Ahnert-Hilger G, Nürnberg B, Exner T, Schäfer T, Jahn R
Institut für Anatomie der Charité, Humboldt-Universität zu Berlin, Germany.
EMBO J. 1998 Jan 15;17(2):406-13. doi: 10.1093/emboj/17.2.406.
Secretory vesicles store neurotransmitters that are released by exocytosis. Their membrane contains transporters responsible for transmitter loading that are driven by an electrochemical proton gradient across the vesicle membrane. We have now examined whether uptake of noradrenaline is regulated by heterotrimeric G proteins. In streptolysin O-permeabilized PC 12 cells, GTP-analogues and AlF4- inhibited noradrenaline uptake, an effect that was sensitive to treatment with pertussis toxin. Inhibition of uptake was prevented by Galphao-specific antibodies and mimicked by purified activated Galphao2. No effect was seen when Galphao2 in its inactive GDP-bound form or purified activated Galphao1, Galphai1 and Galphai2 were tested. Down-regulation of uptake remained unchanged when exocytosis was inhibited by the light chain of tetanus toxin. Vesicular acidification was not affected whereas binding of [3H]reserpine was reduced by GTPgammaS and Galphao2. These data suggest that the monoamine transporter rather than the vacuolar ATPase is affected. We conclude that catecholamine uptake is controlled by Galphao2, suggesting a novel function for heterotrimeric G proteins in the control of neurotransmitter storage.
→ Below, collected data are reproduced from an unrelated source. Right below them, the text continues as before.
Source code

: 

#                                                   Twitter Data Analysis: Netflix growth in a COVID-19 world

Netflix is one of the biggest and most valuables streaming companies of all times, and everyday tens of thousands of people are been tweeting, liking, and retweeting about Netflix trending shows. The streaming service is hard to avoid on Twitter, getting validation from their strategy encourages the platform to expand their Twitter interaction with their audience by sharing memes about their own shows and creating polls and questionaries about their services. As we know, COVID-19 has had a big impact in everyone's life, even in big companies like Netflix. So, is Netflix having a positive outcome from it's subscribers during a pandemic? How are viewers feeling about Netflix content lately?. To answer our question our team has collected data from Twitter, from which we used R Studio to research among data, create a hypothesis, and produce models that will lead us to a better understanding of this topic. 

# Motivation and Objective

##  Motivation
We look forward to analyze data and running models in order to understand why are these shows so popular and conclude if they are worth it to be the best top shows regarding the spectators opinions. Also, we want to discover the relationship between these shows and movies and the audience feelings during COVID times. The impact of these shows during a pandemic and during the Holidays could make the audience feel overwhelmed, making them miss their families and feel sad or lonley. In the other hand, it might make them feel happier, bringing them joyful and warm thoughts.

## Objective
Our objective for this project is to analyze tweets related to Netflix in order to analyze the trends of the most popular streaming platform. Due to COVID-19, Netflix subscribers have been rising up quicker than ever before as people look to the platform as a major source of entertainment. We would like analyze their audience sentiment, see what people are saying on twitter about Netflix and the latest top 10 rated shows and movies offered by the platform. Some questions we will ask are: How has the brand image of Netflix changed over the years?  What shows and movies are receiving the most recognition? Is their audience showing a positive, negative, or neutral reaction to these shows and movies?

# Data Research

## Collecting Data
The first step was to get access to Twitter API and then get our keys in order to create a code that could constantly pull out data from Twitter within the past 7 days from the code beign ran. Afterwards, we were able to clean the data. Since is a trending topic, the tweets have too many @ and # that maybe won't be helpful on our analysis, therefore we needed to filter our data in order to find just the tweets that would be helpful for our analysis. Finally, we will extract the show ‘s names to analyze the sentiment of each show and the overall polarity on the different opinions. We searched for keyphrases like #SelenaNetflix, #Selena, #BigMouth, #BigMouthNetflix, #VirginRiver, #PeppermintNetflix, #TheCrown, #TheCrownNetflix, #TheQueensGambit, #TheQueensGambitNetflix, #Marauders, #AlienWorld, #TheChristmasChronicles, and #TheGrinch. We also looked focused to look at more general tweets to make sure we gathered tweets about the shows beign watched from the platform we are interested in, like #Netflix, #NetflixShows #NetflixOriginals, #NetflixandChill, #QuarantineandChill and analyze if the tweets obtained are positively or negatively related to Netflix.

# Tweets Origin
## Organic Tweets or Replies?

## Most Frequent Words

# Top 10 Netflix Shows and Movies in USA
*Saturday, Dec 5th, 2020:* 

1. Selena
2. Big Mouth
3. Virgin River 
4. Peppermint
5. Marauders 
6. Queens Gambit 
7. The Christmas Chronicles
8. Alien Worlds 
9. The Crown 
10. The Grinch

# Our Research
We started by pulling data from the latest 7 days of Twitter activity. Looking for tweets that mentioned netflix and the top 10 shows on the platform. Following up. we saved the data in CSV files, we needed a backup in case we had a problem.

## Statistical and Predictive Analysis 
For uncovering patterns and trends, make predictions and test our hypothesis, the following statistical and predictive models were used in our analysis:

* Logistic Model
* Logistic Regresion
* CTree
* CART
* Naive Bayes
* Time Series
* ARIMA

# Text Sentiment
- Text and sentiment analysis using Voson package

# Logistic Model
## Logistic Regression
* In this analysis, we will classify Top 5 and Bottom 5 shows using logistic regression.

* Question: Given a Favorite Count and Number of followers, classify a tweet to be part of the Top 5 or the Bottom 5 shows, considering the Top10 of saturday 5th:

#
分泌囊泡储存通过胞吐作用释放的神经递质。它们的膜含有负责递质装载的转运体,这些转运体由跨囊泡膜的电化学质子梯度驱动。我们现在研究了去甲肾上腺素的摄取是否受异源三聚体G蛋白调节。在经链球菌溶血素O通透处理的PC12细胞中,GTP类似物和AlF4-抑制去甲肾上腺素摄取,该效应对百日咳毒素处理敏感。Gαo特异性抗体可阻止摄取抑制,纯化的活化Gαo2可模拟该抑制作用。当测试处于无活性GDP结合形式的Gαo2或纯化的活化Gαo1、Gαi1和Gαi2时,未观察到效应。当破伤风毒素轻链抑制胞吐作用时,摄取的下调保持不变。囊泡酸化未受影响,而[3H]利血平的结合被GTPγS和Gαo2降低。这些数据表明受影响的是单胺转运体而非液泡ATP酶。我们得出结论,儿茶酚胺摄取受Gαo2控制,提示异源三聚体G蛋白在神经递质储存控制中具有新功能。